Una vez solos el campesino y su mujer se cogieron de las manos, sin palabras. El niño dormía en un rincón de la cabaña protegido por una gruesa manta pues la noche, sin llegar a ser fría, refrescaba. Estaban cansados, necesitaban dormir. No lo consiguieron. Lo que habían oído y los gestos de los granjeros pesaban. Tanto que les acompañó hasta el amanecer y condicionó su conversación sobre la decisión a tomar. Ahora ya no se trataba de historias a definir, sino de una realidad concreta, con hechos y, lo peor, con un nombre tan espantoso como Diablo. Por ello, mientras el amanecer iluminaba los resquicios de las paredes de tablones del cobertizo, seguían indecisos. Miedo frente a miedo hasta que uno venció al otro porque no tenían alternativa. También iremos a la iglesia, evitaremos los senderos del bosque, nos esconderemos si oímos llegar un caballo y daremos cuanto podamos al recaudador.

Días después se encontraban junto a la gran roca tras haberse internado en el robledal. Siguiendo las indicaciones recibidas, se salieron del camino por una vereda apenas distinguible por la vegetación que la había invadido. Un trayecto breve y allí estaba. En aquel momento olvidaron las advertencias, las callaron o las relegaron para que no empañasen la alegría que sentían. Campos cultivables, árboles frutales, un corral y una cabaña en mejores condiciones y más amplios de lo que esperaban. Y un silencio a su alrededor que nada tenía de amenazante y mucho de acogedor. A las puertas del invierno, ¿qué más podían pedir? Los dos pensaron que esta vez Dios sí se había acordado de ellos. Se abrazaron en el momento en que el niño empezó a llorar y ellos, en respuesta, a reír.

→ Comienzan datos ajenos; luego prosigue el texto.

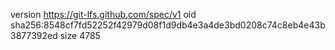 version https://git-lfs.github.com/spec/v1
oid sha256:8548cf7fd52252f42979d08f1d9db4e3a4de3bd0208c74c8eb4e43b3877392ed
size 4785
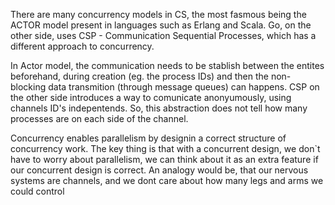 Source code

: There are many concurrency models in CS, the most fasmous being the ACTOR model present in languages such as Erlang and Scala. Go, on the other side, uses CSP - Communication Sequential Processes, which has a different approach to concurrency.

In Actor model, the communication needs to be stablish between the entites beforehand, during creation (eg. the process IDs) and then the non-blocking data transmition (through message queues) can happens. 
CSP on the other side introduces a way to comunicate anonyumously, using channels ID's indepentends. So, this abstraction does not tell how many processes are on each side of the channel.

Concurrency enables parallelism by designin a correct structure of concurrency work.
The key thing is that with a concurrent design, we don`t have to worry about parallelism, we can think about it as an extra feature if our concurrent design is correct.
An analogy would be, that our nervous systems are channels, and we dont care about how many legs and arms we could control
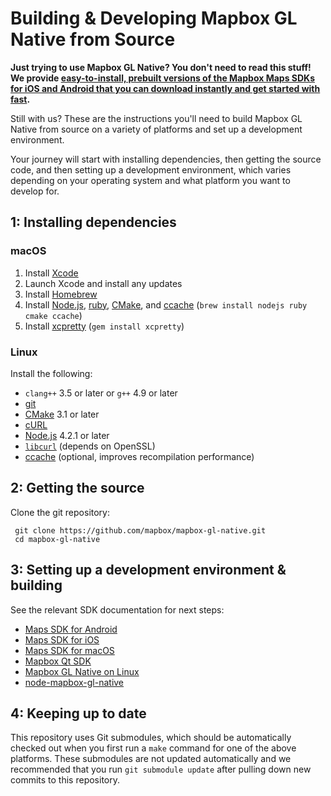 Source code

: # Building & Developing Mapbox GL Native from Source

**Just trying to use Mapbox GL Native? You don't need to read this stuff! We
provide [easy-to-install, prebuilt versions of the Mapbox Maps SDKs for iOS and Android
that you can download instantly and get started with fast](https://www.mapbox.com/install/).**

Still with us? These are the instructions you'll need to build Mapbox GL Native
from source on a variety of platforms and set up a development environment.

Your journey will start with installing dependencies, then getting the source code, and
then setting up a development environment, which varies depending on your
operating system and what platform you want to develop for.

## 1: Installing dependencies

### macOS

 1. Install [Xcode](https://developer.apple.com/xcode/)
 2. Launch Xcode and install any updates
 3. Install [Homebrew](http://brew.sh)
 4. Install [Node.js](https://nodejs.org/), [ruby](https://www.ruby-lang.org/), [CMake](https://cmake.org/), and [ccache](https://ccache.samba.org) (`brew install nodejs ruby cmake ccache`)
 5. Install [xcpretty](https://github.com/supermarin/xcpretty) (`gem install xcpretty`)

### Linux

Install the following:

 - `clang++` 3.5 or later or `g++` 4.9 or later
 - [git](https://git-scm.com/)
 - [CMake](https://cmake.org/) 3.1 or later
 - [cURL](https://curl.haxx.se)
 - [Node.js](https://nodejs.org/) 4.2.1 or later
 - [`libcurl`](http://curl.haxx.se/libcurl/) (depends on OpenSSL)
 - [ccache](https://ccache.samba.org) (optional, improves recompilation performance)

## 2: Getting the source

 Clone the git repository:

     git clone https://github.com/mapbox/mapbox-gl-native.git
     cd mapbox-gl-native

## 3: Setting up a development environment & building

See the relevant SDK documentation for next steps:

* [Maps SDK for Android](platform/android/)
* [Maps SDK for iOS](platform/ios/)
* [Maps SDK for macOS](platform/macos/)
* [Mapbox Qt SDK](platform/qt/)
* [Mapbox GL Native on Linux](platform/linux/)
* [node-mapbox-gl-native](platform/node/)

## 4: Keeping up to date

This repository uses Git submodules, which should be automatically checked out when you first run a `make` command for one of the above platforms. These submodules are not updated automatically and we recommended that you run `git submodule update` after pulling down new commits to this repository.

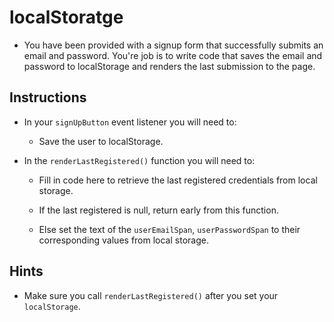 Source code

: # localStoratge

* You have been provided with a signup form that successfully submits an email and password. You're job is to write code that saves the email and password to localStorage and renders the last submission to the page.

## Instructions

* In your `signUpButton` event listener you will need to:

  * Save the user to localStorage.

* In the `renderLastRegistered()` function you will need to:

  * Fill in code here to retrieve the last registered credentials from local storage.
  
  * If the last registered is null, return early from this function.
  
  * Else set the text of the `userEmailSpan`, `userPasswordSpan` to their corresponding values from local storage.
  
## Hints

* Make sure you call `renderLastRegistered()` after you set your `localStorage`.
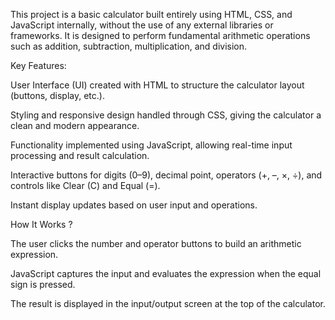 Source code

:
This project is a basic calculator built entirely using HTML, CSS, and JavaScript internally, without the use of any external libraries or frameworks. It is designed to perform fundamental arithmetic operations such as addition, subtraction, multiplication, and division.


Key Features:

User Interface (UI) created with HTML to structure the calculator layout (buttons, display, etc.).

Styling and responsive design handled through CSS, giving the calculator a clean and modern appearance.

Functionality implemented using JavaScript, allowing real-time input processing and result calculation.

Interactive buttons for digits (0–9), decimal point, operators (+, –, ×, ÷), and controls like Clear (C) and Equal (=).

Instant display updates based on user input and operations.


How It Works ?

The user clicks the number and operator buttons to build an arithmetic expression.

JavaScript captures the input and evaluates the expression when the equal sign is pressed.

The result is displayed in the input/output screen at the top of the calculator.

Había empezado una nueva época. A lo largo de los siguientes años trabajaron los campos, aumentaron el número de frutales, compraron en granjas vecinas, las pocas que quedaban habitadas, algunos animales, construyeron un granero y al fin disfrutaron de un periodo de placidez como nunca habían tenido. Se podría decir que vivían felices. Hombre y mujer trabajaban de sol a sol, conformes con lo que tenían y veían crecer a su hijo fuerte y sano. Será tan fuerte como tú, decía ella. No, más, respondía él. Como esperaban, estaban advertidos, al cabo de unos meses, a inicios de la primavera, se presentaron los soldados. No dieron mayor importancia a su presencia y se limitaron a anunciarles sus obligaciones como siervos del señorío de Aquilania. Se mostraron dóciles e hicieron lo mismo cuando apareció el recaudador al cabo de pocos meses. Ciertamente la sombra de Diablo ensombrecía su dicha, pero se trataba de una sombra a la que acabaron por acostumbrarse. Quizá no exista y no sea más que una leyenda, bromeó un día el hombre con su mujer. Quizá, respondió ella. Sabían que no era así y habían tomado toda clase de precauciones, incluida la de acudir a la iglesia más cercana los domingos, alejarse cuanto podían de los caminos y ser prudentes ante cualquier suceso inhabitual. Incluso llegaron a levantar en el granero una pared falsa tras la que poder esconderse en caso de necesidad. De esta forma transcurrieron ocho años, hasta que un día de finales de verano la fatalidad, Diablo en persona, no su sombra, se cruzó en sus vidas y las cambió.